Our relationship with the region that supplies much of the world’s oil became much more complicated when U.S. fighter jets and cruise missiles struck Libya. This is not the first time American forces have attacked that African country. Just shy of a month, 25 years ago, we bombed a number of sites in Libya, including the presidential palace of Col. Moammar Gadhafi, who, by the way, has been in power since President Richard Nixon.
At the time of the attack he was known to be one of the top supporters of terrorism in the world, but as of late, Gadhafi, has taken a back seat and renounced terrorism, admitting his country’s role in the Dec. 1988 downing of Pan Am flight 103 that killed 243 passengers, 16 crew members and 11 people on the ground in Lockerbie, Scotland.
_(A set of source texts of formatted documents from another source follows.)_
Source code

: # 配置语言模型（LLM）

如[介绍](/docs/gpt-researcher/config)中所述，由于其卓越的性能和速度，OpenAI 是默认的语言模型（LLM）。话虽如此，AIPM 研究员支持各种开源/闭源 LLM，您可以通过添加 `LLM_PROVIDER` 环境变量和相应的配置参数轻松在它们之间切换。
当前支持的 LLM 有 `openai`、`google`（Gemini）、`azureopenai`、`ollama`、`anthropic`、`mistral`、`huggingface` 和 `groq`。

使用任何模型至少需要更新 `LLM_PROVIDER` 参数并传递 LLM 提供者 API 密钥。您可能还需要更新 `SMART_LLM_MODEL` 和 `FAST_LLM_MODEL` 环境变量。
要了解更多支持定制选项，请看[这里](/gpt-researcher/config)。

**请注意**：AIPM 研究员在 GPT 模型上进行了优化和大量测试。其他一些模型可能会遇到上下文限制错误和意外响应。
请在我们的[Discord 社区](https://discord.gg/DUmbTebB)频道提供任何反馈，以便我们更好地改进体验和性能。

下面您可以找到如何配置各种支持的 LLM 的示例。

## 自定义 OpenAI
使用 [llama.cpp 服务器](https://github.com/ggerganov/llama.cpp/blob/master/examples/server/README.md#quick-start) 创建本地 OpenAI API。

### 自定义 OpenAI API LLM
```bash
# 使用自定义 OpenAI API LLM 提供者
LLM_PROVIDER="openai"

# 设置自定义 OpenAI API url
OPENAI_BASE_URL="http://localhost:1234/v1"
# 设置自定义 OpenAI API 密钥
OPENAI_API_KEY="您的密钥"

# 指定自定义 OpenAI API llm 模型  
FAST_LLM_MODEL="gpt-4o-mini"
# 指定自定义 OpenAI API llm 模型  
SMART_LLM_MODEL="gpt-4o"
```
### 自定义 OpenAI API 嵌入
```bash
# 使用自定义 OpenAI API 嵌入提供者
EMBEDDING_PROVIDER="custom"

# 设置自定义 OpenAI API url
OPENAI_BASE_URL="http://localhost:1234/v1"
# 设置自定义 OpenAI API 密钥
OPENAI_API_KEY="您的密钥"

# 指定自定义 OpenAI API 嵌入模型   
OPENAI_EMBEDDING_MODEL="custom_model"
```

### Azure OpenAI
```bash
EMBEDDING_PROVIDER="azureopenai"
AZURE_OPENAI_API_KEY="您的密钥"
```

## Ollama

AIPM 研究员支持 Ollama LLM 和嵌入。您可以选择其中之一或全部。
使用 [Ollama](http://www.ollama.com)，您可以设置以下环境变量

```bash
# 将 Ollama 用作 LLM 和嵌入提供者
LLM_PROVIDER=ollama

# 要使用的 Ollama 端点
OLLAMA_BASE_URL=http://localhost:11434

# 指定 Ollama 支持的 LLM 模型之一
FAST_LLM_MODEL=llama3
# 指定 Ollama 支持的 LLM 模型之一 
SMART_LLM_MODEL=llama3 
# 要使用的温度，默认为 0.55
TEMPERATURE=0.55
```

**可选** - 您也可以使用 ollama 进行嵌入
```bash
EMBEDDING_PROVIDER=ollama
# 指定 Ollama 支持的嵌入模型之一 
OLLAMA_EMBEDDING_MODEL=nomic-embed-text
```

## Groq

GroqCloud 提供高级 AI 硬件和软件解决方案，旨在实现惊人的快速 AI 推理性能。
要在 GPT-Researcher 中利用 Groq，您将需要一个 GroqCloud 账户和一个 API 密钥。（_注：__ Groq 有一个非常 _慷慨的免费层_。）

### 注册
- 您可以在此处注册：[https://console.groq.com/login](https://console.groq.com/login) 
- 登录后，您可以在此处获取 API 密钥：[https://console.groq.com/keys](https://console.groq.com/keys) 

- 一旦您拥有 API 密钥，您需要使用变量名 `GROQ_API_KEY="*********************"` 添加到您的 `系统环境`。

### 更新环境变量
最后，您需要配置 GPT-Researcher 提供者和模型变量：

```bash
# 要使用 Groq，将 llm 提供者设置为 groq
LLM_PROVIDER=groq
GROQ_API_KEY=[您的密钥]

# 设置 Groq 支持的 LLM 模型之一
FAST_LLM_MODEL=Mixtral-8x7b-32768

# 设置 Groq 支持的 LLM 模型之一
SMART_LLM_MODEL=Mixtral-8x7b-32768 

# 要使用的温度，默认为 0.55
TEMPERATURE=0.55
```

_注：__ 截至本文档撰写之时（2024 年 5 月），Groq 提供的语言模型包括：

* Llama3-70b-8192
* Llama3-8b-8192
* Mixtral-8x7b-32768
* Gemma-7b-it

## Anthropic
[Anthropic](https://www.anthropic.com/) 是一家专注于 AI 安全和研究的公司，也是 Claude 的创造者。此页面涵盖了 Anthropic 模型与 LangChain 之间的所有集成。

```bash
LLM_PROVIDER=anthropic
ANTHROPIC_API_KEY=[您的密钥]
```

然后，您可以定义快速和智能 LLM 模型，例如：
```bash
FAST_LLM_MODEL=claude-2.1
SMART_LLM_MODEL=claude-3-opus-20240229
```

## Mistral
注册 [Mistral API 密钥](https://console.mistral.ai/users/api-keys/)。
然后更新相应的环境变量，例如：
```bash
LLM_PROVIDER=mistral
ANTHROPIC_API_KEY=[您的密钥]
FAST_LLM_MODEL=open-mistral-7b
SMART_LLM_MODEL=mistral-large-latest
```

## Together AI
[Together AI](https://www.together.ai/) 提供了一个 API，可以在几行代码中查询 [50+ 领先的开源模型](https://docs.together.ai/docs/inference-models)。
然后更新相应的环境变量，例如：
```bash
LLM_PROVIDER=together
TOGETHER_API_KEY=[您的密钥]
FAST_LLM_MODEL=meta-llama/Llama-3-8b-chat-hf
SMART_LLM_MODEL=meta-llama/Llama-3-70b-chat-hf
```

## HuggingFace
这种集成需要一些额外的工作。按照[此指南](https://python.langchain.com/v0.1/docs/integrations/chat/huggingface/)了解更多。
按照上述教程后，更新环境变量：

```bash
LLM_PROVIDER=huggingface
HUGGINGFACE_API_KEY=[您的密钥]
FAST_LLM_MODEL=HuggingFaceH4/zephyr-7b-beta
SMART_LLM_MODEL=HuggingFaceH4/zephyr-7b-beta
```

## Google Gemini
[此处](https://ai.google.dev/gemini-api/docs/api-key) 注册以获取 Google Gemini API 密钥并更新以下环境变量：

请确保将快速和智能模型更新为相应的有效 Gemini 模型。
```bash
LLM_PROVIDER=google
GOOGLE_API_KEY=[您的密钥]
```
He also gave up his nuclear ambitions.
But Gadhafi couldn’t avoid the wave of freedom that started in Tunisia as his countrymen rebelled, too. His response to the rebels was harsh, and just when almost all of the gains made by the rebels were about to collapse, in rides the calvary made up of France, Britain and the United States. We arrived, as British Prime Minister David Cameron said, in a “nick of time.”
There are several questions that we will have to answer sooner rather than later. There is no speculation that NATO forces are superior and can win the air war, but there is much more at stake. The UN resolution doesn’t give NATO authority to kill Gadhafi or to actively seek to destroy his regime. Our mission is simply to protect the citizens of Gadhafi’s country from him.